His innate sympathy and empathy certainly contributed to the success of a team of six employees led by this boss who was still full of ideas. “But it’s the heart that speaks above all!” » While Covid rages, La Croix des Landes serves 5,000 meals at cost price. Truck drivers are invited to shower on site and take-away meals are offered. “We didn’t stay at home! We started with a huge clean-up of the place. And we reopened for these professionals who had no choice in working. » Solidarity, and also a touch of poetry with these swallows' nests hanging under the roof. “We had up to 19 at the same time,” remembers Hervé. “They like it here, like the customers. »

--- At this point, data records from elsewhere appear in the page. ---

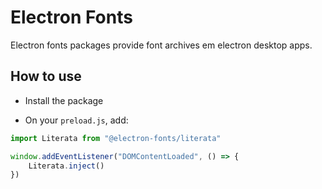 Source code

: # Electron Fonts

Electron fonts packages provide font archives em electron desktop apps.

## How to use

* Install the package

* On your `preload.js`, add:

```ts
import Literata from "@electron-fonts/literata"

window.addEventListener("DOMContentLoaded", () => {
    Literata.inject()
})
```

So his accountant still can't believe it: 50-60 covers per day and peaks at 80.“I don’t even know why it works…” His open-mindedness, his availability? “We have crazy schedules. But a beautiful living environment. No question of thinking about retirement, although I can stop now. There is still so much to develop. And the smile of our customers: that’s our reward! »
Follow all the news from your favorite cities and media by subscribing to Mon Actu.